The data
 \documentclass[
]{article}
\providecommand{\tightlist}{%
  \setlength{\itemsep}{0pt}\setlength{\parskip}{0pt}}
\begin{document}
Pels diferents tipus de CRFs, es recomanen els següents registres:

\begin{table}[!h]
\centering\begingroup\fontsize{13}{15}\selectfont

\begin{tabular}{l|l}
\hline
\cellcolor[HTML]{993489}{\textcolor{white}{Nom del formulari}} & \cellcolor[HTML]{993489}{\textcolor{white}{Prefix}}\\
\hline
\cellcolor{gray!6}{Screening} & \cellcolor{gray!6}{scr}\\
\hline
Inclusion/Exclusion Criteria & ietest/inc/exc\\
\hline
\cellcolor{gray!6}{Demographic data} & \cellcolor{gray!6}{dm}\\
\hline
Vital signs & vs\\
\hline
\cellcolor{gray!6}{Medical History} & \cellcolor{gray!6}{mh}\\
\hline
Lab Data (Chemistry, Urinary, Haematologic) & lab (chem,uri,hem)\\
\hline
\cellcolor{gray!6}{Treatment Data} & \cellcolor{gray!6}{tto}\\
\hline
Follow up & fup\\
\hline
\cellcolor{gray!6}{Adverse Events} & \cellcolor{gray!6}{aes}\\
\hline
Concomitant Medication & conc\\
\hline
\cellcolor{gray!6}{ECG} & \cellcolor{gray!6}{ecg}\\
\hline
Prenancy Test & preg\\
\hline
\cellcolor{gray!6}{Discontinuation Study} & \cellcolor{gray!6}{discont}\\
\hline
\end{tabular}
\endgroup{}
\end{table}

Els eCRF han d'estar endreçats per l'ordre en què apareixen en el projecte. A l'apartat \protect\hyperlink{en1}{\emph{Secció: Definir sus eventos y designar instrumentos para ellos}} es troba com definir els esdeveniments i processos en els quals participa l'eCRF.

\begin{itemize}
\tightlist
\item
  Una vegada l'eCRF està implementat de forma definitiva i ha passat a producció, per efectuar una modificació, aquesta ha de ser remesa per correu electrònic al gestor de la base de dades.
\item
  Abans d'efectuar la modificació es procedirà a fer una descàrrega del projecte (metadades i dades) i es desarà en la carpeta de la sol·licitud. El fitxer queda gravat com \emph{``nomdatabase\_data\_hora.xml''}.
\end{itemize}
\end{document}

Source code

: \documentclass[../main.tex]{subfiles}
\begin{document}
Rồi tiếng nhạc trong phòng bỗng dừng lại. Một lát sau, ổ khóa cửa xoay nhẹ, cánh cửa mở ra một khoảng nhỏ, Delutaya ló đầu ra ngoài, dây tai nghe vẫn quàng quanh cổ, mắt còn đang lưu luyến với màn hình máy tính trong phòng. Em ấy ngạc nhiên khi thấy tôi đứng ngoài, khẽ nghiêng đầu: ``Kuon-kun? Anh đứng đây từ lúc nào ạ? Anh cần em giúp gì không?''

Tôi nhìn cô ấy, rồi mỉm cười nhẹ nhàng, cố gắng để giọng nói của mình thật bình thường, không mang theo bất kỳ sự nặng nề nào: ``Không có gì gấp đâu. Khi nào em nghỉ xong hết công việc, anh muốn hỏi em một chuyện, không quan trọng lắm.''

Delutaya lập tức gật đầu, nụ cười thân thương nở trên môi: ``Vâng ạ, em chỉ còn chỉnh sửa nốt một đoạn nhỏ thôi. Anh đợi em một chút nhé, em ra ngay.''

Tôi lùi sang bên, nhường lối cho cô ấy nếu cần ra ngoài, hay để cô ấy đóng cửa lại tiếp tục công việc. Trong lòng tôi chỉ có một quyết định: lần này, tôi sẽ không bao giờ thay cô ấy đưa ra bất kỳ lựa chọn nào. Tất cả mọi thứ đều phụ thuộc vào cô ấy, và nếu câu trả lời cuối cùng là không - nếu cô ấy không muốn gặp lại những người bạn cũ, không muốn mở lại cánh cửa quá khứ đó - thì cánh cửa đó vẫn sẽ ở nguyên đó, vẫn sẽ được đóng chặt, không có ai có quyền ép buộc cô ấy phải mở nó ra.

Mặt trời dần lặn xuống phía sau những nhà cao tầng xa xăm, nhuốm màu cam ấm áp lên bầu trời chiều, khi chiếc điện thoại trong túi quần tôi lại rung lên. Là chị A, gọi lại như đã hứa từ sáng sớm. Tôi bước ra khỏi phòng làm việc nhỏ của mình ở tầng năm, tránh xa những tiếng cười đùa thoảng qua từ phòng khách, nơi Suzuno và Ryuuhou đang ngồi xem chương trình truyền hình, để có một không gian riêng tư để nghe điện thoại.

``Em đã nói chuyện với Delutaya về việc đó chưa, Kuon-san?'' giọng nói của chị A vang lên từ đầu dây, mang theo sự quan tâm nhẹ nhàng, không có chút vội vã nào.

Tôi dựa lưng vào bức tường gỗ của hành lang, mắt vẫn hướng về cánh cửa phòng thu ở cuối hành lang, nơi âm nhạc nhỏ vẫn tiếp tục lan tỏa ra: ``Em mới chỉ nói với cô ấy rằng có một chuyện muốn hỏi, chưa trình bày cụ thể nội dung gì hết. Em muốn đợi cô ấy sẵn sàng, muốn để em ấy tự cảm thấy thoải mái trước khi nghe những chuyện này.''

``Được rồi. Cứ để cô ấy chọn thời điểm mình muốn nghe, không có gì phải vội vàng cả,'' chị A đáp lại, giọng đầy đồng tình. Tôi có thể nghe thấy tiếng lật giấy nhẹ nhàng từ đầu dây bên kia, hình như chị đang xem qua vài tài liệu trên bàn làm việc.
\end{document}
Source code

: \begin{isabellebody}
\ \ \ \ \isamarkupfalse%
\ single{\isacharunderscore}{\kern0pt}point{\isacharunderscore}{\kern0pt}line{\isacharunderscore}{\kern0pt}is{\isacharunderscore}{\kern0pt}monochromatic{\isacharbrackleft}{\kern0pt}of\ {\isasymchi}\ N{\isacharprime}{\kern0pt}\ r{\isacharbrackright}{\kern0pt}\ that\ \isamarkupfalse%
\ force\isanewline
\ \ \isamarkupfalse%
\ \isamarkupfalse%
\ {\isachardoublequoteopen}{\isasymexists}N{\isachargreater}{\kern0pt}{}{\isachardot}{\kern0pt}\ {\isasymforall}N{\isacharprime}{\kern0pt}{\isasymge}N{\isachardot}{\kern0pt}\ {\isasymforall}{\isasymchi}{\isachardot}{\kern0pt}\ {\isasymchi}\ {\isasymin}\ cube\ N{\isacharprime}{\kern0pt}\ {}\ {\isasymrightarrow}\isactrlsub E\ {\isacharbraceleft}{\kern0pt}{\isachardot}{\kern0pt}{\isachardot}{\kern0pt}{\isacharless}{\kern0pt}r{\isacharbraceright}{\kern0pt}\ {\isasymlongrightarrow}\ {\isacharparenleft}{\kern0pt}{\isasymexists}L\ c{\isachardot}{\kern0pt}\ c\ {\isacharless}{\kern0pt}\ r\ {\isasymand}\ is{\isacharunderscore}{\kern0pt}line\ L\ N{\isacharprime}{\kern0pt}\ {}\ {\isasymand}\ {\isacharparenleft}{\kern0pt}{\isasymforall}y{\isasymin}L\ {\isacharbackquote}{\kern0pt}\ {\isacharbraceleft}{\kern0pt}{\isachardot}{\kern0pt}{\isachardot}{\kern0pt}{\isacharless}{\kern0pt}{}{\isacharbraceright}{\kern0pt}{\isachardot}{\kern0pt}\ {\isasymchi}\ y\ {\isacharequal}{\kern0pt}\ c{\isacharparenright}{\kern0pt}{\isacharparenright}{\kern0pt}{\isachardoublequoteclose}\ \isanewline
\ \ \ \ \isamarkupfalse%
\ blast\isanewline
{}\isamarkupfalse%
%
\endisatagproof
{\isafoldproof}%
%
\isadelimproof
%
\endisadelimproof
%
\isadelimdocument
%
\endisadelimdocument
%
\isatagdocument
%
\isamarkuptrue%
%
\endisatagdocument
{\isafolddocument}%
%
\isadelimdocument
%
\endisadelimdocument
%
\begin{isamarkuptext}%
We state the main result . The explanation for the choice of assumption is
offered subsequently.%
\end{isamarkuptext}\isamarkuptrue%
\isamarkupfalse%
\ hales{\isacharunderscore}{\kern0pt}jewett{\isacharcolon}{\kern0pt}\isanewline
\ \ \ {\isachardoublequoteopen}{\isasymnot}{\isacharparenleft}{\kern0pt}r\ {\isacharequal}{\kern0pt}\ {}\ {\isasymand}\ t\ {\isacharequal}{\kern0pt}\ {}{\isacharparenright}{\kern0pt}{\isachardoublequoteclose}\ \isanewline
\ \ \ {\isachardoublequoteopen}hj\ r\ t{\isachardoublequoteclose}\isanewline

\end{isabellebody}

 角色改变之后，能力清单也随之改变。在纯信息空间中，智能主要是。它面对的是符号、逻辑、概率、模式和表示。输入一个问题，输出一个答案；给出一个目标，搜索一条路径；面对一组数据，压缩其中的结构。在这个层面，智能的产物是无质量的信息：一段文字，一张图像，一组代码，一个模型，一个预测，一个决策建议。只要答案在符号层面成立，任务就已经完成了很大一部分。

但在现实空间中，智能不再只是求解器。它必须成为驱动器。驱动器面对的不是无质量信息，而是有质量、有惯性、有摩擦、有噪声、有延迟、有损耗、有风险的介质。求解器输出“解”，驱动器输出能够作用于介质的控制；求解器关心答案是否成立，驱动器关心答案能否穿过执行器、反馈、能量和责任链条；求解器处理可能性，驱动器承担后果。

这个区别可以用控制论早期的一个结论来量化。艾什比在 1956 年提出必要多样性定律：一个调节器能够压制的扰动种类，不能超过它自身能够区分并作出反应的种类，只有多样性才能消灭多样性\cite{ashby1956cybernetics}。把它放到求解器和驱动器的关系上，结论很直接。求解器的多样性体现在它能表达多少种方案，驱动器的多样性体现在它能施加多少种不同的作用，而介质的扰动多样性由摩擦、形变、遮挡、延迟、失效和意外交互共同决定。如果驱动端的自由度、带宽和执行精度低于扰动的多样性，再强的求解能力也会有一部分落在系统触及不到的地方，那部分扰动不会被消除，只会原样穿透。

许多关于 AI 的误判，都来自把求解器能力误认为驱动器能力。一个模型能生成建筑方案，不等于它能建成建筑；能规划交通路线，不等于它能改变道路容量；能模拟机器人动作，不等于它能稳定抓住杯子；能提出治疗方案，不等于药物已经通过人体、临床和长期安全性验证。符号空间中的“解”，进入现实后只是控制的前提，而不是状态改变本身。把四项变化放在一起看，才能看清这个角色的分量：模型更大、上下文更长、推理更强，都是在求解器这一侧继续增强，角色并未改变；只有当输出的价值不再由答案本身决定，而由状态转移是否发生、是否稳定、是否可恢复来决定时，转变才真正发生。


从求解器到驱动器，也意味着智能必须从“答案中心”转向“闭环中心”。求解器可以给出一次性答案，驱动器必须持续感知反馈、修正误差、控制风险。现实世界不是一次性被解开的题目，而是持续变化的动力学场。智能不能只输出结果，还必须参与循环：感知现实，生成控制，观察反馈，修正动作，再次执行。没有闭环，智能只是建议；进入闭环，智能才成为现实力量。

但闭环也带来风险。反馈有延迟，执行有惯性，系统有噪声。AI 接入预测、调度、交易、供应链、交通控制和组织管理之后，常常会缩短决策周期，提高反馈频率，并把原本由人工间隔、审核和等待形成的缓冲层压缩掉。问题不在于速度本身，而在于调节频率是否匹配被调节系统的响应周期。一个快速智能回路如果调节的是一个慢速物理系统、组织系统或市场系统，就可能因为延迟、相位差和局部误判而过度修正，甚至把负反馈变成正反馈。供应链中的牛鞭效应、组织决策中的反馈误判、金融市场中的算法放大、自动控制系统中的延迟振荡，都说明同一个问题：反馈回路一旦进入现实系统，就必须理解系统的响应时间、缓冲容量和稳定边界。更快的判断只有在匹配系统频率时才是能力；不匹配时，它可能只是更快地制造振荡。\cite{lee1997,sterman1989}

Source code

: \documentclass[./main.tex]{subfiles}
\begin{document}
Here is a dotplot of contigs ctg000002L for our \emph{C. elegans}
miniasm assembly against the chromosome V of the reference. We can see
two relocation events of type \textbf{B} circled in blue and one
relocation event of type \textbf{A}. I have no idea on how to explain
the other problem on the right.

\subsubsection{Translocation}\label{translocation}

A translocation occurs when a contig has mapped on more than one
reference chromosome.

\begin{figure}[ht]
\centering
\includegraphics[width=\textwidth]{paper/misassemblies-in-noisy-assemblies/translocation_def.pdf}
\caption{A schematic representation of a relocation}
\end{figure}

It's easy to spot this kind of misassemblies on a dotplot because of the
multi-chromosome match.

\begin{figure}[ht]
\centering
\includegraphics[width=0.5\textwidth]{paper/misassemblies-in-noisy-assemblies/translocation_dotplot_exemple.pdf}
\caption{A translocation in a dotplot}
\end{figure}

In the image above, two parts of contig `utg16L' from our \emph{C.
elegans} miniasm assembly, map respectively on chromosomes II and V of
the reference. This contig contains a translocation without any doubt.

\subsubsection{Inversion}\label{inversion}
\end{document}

Your instructions
For the material above, count the lines where the string "textwidth" appears and reply with the count only.

Answer section
2